Однажды вкусив сладость победы и плоды власти, все эти мелкие и крупные лидеры фашизма стали еще более чувствительными к критике и более подозрительными к противникам. А привыкнув к быстрым расправам, лишенные чувства закона и духа закона, они стали, вполне понятно, все чаще использовать уже испытанные жесткие средства, которые были столь увлекающе просты и столь успешны. Вместо того чтобы отвечать на скучные и мелочные интерпелляции социалистов, либералов и им подобных, которых всякий уважающий себя фашист должен презирать как жалкие остатки “ублюдочных времен” до великого 1922 года, Министерство внутренних дел начало организовывать нападения на депутатов, которые с такими запросами выступали и могли выступать. Кровавая фашистская дубинка из помещений партийных организаций перенесена в государственные учреждения и ответственные министерства. А коль скоро уж вступили на этот путь, то остановиться на склоне нелегко. И это она не могла иметь то чувство меры, ту власть над собственными аппетитами и тот трезвый взгляд на вещи, которые дает только трудом и опытом приобретенная культура. Напротив, эта клика нагромождала насилие на насилие, пока, охваченная яростью, не начала, наконец, думать, будто римские площади есть то же самое, что и узенькие улочки их родных городков, в которых взаимно молотят друг друга без суда и свидетелей, будто вся Италия лишь один-единственный фашистский пашалык, а Европа совсем лишена сознания.
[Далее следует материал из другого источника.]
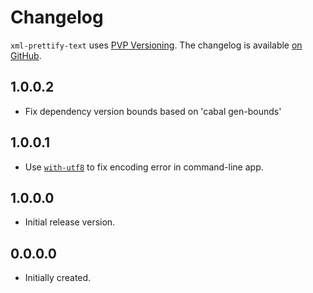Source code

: # Changelog

`xml-prettify-text` uses [PVP Versioning][1].
The changelog is available [on GitHub][2].

## 1.0.0.2

* Fix dependency version bounds based on 'cabal gen-bounds'

## 1.0.0.1

* Use [`with-utf8`](https://hackage.haskell.org/package/with-utf8) to fix encoding error in command-line app.

## 1.0.0.0

* Initial release version.

## 0.0.0.0

* Initially created.

[1]: https://pvp.haskell.org
[2]: https://github.com/MrcJkb/xml-prettify-text/releases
Таким образом, дело могло дойти и до убийства депутата Маттеотти. И оно-то явилось той каплей, от которой переполнилась чаша.

День, когда исчез Джакомо Маттеотти, назван “Caporetto fascista”. Этот день вдруг обнаружил кризис фашизма. Поколебались ряды “славных и непобедимых и непобежденных чернорубашечников” Муссолини. Ожили притаившиеся противники, и стали открываться ложные друзья, а между идейными сторонниками вдруг началась суматоха. Зазвучала критика.

Объединенная оппозиция, от коммунистов до клерикалистов, выходит из парламента. В сенате сенатор Альбертини произносит неустрашимую речь, полную обвинений. На Лунгготевере Арнольдо ди Брешиа, где исчез Маттеотти, на стене появляется черный крест; и весь фашистский правящий аппарат, который мог бы ликвидировать видного народного представителя, не имеет силы стереть этот примитивный крест, выведенный дегтем, нарисованный рабочей рукой, и, точно парализованный, вынужден смотреть, как это место становится центром антифашистской Италии.

В зеркале отвергнутого закона отразилось искаженное лицо чернорубашечника – и мир ужаснулся. Робкие позабыли о своем страхе и осторожные – о своей осторожности. Фашизм впервые покачнулся и растерялся. И у самого Муссолини не нашлось силы, чтобы выдержать взгляд вдовы Маттеотти, которая одной-единственной фразой сокрушила “растерянного цезаря”: “Ваше превосходительство, я пришла потребовать у вас тело моего мужа, чтобы омыть его и похоронить”.

И более ничего. Ни слова о материальной компенсации, о помощи, о законе, о наказании. Словно всего этого нельзя ни требовать, ни ожидать от данного правительства, которое помимо желания всех навязало всем и вся свою волю как абсолютный закон и единственную возможность в жизни.

А теперь фашизм вдруг оказался перед законом, над которым он хотел возвыситься, и перед лицом Демократии, которую он сто раз провозглашал мертвой и которая теперь ему мстит. Она здесь, боевая и живая, и шум самых громких фраз не может заставить ее замолчать, подобно тому, как убийцы Маттеотти звуками автомобильных сирен лишь на время сумели заглушить крики своей жертвы…

А г. Муссолини, по крайней мере до сих пор, всегда был хорошим тактиком, обладал даром чувствовать и предвидеть развитие событий. Вероятно, он и теперь не обманывается и делает то, что считает лучшим в интересах его партии. Однако тем самым он одновременно показывает, как далеко стоят он и его партия от нормализации положения и конструктивной работы, о которой он недавно столько говорил.